Congratulations RIAA on your award for biggest asshole in the world--you had a great last-minute run right before the end of the year. You beat out W., Karl Rove, Dick Cheney, thousands of terrorists, and all the other idiots of the world. You have now alienated ALL of your legal customers. Maybe you should pay attention to good business sense and start working on customer service.

Saturday, December 29, 2007

I hate Boston

Everything was all set. The bar told me they had ESPN, and I checked to make sure the Alamo Bowl would be on. I was happy to wake up early on a Sunday to take a 20 minute bus ride to Shekou to watch Penn State for the first time in two and a half years. Of course, those stupid Patriots had to ruin everything. Why must they broadcast a game in which two teams who have their playoff spots set? Who really cares?

I've always hated the Patriots. Now I have one more reason to wish they were dead. Screw you Tom Brady! I also now harbor a hatred for Mitt Romney--and anything else from Massachusetts. That reminds me, I still hate John Kerry for being such a loser that he couldn't beat that monkey to the White House (of course, I hated him even before he ran for president).

Now I'm forced to look at updates online about the Penn State game and hope that the Patriots not only lose but also die a painful death on the field. Go to hell New England! You bastards ruined my Sunday morning.

Friday, December 28, 2007

Woohoo! Four-Day Weekend!

No, I didn't skip work like Homer selling stolen sugar. My university really gave us a four-day weekend, unlike many schools in China that make their teachers work the weekend before the New Year to "make up" for vacation days. I still remember last year I had to work two extra days to make up for the ONE day holiday.

Unfortunately, the school decided to give us the extra day with little notice. This meant that Jia and I really couldn't make travel plans. It's ok though, we decided we should save the money for our trip to the states next month. We'll be spending our little holiday around Shenzhen with friends. Tonight, we're heading out to a 5-star hotel for a nice buffet dinner. Tomorrow morning I'm waking up early to catch the Alamo Bowl at a sports bar in Shekou (Go Penn State!). We're still unsure about our plans for New Year's Eve, but we'll find something worthwhile.

Monday, December 24, 2007

Chinese Non-Xmas

Yesterday was the university Christmas party. We started off with a great lunch at a very nice restaurant nearby. It was really nice to meet some of the faculty at one of the other graduate schools in the area. I did find it amusing that out of the three foreigners in attendance at lunch, none of us celebrates Christmas. We enjoyed the lunch and conversation anyway. One of the dishes had a huge carrot sculpted into an old fisherman--my co-worker wanted to take it home, but the restaurant wouldn't allow it.

Later, there was a small party in the lobby of the administration building. My co-worker didn't attend, so I was the lone "white" foreigner. Almost everyone in attendance was Chinese. The only others were the six Pakistani students. Again, there was no one who actually celebrates Christmas. I had a great time talking to the Pakistanis about their recent move to China and their work.

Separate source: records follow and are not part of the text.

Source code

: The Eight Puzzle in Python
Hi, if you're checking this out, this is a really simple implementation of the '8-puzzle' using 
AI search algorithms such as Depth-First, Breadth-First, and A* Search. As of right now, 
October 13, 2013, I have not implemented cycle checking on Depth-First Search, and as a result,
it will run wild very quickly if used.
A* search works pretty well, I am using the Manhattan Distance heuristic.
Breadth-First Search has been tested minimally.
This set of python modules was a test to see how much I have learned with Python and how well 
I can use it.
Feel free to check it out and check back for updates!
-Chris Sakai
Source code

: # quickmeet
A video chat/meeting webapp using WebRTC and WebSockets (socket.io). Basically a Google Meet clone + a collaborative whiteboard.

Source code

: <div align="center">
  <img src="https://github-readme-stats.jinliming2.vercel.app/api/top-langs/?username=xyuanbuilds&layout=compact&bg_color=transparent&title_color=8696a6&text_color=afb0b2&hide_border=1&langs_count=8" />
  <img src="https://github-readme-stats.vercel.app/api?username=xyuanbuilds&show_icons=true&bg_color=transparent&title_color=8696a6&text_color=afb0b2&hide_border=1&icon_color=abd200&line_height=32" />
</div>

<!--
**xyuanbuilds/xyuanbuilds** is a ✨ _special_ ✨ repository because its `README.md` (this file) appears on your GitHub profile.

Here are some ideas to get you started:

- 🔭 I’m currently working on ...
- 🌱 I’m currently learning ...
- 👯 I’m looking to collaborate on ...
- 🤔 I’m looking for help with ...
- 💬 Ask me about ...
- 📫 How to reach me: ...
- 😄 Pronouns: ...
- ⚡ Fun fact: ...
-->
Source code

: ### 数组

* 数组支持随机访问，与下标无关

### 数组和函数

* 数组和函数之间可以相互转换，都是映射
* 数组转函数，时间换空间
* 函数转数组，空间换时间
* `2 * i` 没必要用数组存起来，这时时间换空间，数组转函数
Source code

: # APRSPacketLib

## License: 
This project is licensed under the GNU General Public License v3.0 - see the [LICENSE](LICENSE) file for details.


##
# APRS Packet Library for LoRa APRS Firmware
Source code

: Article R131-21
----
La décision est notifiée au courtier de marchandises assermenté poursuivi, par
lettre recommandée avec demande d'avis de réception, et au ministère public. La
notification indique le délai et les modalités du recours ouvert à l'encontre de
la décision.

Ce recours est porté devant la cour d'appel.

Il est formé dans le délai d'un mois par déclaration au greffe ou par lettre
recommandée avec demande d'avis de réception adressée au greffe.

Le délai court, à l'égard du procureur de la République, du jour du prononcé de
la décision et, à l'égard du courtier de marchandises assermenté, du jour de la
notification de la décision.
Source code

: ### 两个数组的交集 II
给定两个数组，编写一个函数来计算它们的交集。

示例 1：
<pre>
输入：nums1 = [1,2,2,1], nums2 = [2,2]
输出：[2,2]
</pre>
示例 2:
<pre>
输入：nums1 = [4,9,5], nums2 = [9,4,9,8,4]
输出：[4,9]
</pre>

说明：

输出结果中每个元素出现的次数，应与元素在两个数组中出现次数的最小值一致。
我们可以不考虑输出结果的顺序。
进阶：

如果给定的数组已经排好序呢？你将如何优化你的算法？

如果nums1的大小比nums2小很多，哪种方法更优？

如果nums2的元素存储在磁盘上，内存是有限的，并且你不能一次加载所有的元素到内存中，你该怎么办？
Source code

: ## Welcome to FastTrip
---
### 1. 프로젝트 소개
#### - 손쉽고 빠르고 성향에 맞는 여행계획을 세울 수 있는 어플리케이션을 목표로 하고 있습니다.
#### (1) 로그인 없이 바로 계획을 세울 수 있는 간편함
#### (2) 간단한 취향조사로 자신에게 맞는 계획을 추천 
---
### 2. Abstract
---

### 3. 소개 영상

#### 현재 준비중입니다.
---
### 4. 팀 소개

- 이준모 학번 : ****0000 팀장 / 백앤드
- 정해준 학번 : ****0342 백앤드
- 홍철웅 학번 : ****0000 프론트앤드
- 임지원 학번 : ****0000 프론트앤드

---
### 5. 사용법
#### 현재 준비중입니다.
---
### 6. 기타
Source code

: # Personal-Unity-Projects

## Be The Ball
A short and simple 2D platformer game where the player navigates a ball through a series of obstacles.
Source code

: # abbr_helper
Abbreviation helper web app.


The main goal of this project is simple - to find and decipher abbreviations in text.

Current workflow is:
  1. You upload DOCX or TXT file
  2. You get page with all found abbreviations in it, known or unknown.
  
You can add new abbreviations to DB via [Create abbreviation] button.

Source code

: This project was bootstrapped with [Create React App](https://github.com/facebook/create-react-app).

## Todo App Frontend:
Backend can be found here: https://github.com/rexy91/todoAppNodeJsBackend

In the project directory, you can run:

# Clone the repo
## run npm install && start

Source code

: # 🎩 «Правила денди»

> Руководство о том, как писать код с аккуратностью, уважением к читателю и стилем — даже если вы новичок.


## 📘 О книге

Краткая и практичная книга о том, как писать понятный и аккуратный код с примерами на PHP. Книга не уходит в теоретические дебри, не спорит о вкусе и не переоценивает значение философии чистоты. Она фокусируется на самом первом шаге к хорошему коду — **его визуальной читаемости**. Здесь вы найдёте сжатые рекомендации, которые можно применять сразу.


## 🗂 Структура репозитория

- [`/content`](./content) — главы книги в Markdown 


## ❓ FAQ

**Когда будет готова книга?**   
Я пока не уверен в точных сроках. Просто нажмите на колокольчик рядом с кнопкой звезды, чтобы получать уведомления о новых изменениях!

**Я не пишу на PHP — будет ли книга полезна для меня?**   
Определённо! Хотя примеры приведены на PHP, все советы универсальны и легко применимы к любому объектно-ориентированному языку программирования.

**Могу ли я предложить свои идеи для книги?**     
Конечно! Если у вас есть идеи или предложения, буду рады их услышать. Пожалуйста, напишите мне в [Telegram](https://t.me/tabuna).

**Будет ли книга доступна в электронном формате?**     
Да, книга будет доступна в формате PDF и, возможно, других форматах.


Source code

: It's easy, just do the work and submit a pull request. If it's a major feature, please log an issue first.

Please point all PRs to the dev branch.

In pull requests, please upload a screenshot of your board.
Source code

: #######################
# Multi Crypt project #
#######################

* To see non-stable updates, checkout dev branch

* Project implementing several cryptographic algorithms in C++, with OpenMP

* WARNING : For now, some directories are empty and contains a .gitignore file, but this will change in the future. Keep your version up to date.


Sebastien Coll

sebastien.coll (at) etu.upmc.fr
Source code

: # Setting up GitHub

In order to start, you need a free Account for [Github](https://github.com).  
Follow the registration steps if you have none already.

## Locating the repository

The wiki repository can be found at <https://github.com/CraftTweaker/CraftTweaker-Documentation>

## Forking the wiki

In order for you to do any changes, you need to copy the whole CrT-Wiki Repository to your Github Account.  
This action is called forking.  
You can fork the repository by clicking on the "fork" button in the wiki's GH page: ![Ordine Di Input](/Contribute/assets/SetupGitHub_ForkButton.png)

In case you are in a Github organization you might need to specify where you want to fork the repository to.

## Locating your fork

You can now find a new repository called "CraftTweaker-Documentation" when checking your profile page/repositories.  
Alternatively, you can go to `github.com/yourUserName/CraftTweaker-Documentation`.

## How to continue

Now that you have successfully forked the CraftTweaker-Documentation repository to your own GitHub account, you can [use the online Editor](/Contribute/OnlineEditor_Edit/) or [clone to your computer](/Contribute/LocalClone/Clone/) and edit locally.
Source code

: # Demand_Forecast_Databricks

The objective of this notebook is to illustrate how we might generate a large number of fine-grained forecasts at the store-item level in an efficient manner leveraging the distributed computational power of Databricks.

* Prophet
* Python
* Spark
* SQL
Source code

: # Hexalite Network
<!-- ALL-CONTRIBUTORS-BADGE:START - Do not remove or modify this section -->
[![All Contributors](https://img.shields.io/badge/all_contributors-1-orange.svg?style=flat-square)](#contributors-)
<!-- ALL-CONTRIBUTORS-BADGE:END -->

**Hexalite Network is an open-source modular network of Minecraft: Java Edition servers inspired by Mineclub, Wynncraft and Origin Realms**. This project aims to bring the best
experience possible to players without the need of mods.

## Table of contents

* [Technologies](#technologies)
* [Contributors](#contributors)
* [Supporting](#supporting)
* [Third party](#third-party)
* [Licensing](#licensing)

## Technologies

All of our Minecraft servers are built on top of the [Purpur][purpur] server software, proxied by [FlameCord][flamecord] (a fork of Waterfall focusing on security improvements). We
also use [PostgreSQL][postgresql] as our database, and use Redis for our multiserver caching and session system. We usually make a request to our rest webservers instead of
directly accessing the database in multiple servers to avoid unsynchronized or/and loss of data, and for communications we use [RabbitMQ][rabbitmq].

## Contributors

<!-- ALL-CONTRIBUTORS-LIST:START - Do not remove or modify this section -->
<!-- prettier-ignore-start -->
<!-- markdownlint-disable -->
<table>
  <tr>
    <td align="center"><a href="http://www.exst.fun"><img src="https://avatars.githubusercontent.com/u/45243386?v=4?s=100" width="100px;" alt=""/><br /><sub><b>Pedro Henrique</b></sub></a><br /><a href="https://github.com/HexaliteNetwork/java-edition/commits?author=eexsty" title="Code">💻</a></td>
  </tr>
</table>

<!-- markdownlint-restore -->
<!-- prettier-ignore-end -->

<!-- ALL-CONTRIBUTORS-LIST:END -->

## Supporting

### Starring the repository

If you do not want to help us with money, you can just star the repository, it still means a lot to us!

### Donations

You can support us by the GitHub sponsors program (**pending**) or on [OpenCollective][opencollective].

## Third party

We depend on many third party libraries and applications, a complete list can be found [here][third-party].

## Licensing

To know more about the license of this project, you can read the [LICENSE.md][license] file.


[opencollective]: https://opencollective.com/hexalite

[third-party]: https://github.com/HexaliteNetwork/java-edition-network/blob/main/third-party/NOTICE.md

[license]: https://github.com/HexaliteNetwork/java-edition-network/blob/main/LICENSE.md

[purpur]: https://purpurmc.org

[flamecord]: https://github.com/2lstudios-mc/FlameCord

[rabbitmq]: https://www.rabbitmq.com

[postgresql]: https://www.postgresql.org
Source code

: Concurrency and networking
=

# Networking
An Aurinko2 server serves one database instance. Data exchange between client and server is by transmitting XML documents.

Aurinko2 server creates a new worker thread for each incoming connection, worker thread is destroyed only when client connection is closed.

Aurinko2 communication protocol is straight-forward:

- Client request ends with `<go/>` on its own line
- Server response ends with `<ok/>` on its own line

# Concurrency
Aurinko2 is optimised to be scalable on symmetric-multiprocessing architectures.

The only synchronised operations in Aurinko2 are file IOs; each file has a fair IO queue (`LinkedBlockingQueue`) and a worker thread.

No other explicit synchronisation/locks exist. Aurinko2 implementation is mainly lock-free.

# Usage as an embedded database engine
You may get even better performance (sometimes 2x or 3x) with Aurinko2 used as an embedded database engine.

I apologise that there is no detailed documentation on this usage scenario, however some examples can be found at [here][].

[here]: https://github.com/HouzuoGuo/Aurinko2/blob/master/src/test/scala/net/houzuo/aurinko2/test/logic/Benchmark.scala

They were really nice and happy to find someone with whom they could speak English. They also told me how disappointed they were that the library has very few English texts for them because their Chinese isn't good enough to use what the other students read.

For those of you wondering about Christmas in China, I would like to say that America has nothing on China when it comes to commercializing a holiday. All the shops are open longer on Christmas Day for the people to spend their hard-earned Renminbi. There is no religion attached to Christmas here--it is celebrated by the middle and upper classes as an international holiday. Most people here have no idea that it's one of the most important religious days (which explains why most schools make foreign teachers work today).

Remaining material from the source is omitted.